- **What you have to do**: Wherever the listing has a line with the string "image", copy that line out.

- **The records**:
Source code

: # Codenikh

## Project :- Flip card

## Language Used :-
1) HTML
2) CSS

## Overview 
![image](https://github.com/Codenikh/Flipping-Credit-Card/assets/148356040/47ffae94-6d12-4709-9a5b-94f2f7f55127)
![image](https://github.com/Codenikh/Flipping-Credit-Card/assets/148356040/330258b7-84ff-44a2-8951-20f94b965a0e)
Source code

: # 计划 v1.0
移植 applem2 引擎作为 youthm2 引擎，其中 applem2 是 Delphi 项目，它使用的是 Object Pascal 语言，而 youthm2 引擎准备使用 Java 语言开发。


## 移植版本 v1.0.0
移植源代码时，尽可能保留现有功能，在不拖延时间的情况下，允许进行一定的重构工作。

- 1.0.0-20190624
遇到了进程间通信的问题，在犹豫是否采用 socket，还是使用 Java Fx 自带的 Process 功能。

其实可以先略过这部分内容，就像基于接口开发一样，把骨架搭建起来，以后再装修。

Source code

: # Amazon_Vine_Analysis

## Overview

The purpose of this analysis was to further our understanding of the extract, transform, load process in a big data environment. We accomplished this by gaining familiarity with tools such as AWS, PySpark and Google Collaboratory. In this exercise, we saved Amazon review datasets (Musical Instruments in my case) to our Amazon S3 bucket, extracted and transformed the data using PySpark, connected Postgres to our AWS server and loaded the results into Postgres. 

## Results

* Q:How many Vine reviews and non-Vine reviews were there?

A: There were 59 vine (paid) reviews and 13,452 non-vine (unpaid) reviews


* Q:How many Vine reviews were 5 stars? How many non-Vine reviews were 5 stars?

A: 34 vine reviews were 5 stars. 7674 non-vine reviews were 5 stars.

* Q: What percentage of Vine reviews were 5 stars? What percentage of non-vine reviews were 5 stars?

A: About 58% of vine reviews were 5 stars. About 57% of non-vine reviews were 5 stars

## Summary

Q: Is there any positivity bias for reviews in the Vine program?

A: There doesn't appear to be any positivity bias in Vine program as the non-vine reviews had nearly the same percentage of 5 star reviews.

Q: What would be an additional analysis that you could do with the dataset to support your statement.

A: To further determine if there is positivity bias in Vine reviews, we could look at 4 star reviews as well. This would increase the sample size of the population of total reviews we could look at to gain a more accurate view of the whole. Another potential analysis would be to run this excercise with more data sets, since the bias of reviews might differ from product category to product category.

- **Output of the task**:
![image](https://github.com/Codenikh/Flipping-Credit-Card/assets/148356040/47ffae94-6d12-4709-9a5b-94f2f7f55127)
![image](https://github.com/Codenikh/Flipping-Credit-Card/assets/148356040/330258b7-84ff-44a2-8951-20f94b965a0e)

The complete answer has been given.